El olor de tus manos, perfume de virgen. Aqueroso. Animal.

-Es olor a sangre.

-Vas a hacer que quiera pegarte

-Y yo que te quería besar.

Un susurro al oído y ya era todo mío. Quién hubiera dicho que iba a ser yo la que finalmente dio vuelta su reloj de arena. Quién hubiera dicho que fui yo finalmente la que lo tiró contra la pared, la que vio caer grano por grano el orgullo de este niño-hombre-enfurecido, ¿quién lo hubiera sabido?

La historia de Martín empieza cuando él pudo terminar de escribir.

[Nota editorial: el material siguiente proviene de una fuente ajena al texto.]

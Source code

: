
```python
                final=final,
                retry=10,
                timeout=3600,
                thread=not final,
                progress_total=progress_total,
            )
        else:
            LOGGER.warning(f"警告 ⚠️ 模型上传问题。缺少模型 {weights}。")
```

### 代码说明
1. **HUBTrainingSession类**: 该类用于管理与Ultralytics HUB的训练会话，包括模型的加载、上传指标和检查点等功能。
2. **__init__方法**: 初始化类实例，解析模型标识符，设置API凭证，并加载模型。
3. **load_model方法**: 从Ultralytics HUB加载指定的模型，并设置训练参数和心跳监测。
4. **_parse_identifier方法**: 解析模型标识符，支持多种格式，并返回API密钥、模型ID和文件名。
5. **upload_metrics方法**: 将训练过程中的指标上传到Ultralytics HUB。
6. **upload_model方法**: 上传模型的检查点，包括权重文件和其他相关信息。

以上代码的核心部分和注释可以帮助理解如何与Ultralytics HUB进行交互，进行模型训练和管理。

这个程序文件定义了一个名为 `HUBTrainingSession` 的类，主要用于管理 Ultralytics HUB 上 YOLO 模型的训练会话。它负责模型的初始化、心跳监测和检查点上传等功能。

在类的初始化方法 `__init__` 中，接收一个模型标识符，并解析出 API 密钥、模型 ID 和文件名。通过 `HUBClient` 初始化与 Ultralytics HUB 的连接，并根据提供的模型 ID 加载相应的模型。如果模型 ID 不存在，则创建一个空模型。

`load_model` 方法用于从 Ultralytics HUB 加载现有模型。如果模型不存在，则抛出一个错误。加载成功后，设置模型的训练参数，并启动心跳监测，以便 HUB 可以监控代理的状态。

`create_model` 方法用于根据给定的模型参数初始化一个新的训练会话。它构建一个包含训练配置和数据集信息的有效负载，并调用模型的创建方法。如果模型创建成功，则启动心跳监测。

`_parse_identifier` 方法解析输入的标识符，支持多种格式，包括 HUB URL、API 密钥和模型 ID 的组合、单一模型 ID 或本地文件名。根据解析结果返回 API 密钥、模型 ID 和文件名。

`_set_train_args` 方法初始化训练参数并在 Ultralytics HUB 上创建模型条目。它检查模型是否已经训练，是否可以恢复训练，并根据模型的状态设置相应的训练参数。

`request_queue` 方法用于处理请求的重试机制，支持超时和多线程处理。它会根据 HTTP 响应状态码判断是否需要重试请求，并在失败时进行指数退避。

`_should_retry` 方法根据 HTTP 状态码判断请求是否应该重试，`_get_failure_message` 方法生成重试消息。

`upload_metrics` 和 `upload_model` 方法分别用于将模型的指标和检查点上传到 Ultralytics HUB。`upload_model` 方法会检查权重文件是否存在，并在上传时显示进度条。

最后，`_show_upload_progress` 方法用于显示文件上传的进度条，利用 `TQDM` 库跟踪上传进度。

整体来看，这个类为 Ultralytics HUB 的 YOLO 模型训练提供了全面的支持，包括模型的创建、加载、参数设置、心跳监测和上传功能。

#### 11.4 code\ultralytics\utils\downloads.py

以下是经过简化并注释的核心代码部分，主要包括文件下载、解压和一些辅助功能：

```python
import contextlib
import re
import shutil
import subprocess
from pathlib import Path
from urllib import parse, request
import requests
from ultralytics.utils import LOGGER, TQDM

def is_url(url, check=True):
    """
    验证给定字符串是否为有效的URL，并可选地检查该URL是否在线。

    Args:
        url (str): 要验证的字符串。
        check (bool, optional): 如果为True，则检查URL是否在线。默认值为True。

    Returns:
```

Te seduce sin dinero. Te destroza el corazón. Te corta con sus navajitas de afeitar y cuando te enojás, se enloquece por hacerte el amor.

Y por salir desde adentro hacia fuera, sin manos ni lápices, salir desde conexiones neuronales hasta centrales nerviosas, impulsos eléctricos, un infinito hacia la luz de la calle, ver por última vez los autos pasar, la gente pasar, las mujeres pasar…

“Sin impertérrito, pero casi inmóvil se desprendió de la soga para saltar finalmente al abismo de sus ilusiones más ocultas. No había retorno, el destino tiene un solo nombre y si no lo aceptaba lo terminaría nombrando irremediablemente.”

Porque para él, desde tan alto, el infinito fue eterno.

sábado, 1 de agosto de 2009

Tormenta cerebral




Me gusta escucharte hablar, bueno, un poco cuando se apodera de tu inconciente un sabor a hierro, como si fuera sangre, sal y miel. Hablar de vos es reducir mi léxico en un noventa por ciento menos.
Hablar de vos es como comerme una manzana empezando por el cabito, arrancándolo con los dientes para luego chocarme con las semillas.


Una lista de las cosas que quiero me traiciona en el primer ítem.

Fácil, la mente sobrecargada de imposiciones a la hora de ir a tomar el té. Veamos un poco de tele, vamos, algo debe haber.

Una lista de las cosas que quiero me reta en el primer ítem.


Estamparte contra la pared al mirarte es lo que quiero realmente, pero esas cosas no me salen. En realidad hay varias cosas que “no me salen”, pero para qué decirlas, librémoslas a la imaginación.





Los recovecos neuronales no aceptan medias tintas. Tu materia gris está dividida en sectores de negro y blanco, contrapuestos, como pinceladas yuxtapuestas del impresionismo, dando sensación de gris mediano, pero vamos, sabemos que no. Es un espejismo macabro, un ritual pagano de la racionalización infantil. Porque cuando te pregunto por qué hacés esas cosas, es sencillamente un truco del porvenir que sepas que no me va a interesar qué es lo que digas.




En días como estos, de luz brillante y aplanadora, pienso que a veces podríamos vernos sin cruzar palabra y ser felices. El problema es que no te veo, las palabras que cruzamos son ficticias y la felicidad no es algo en que creemos.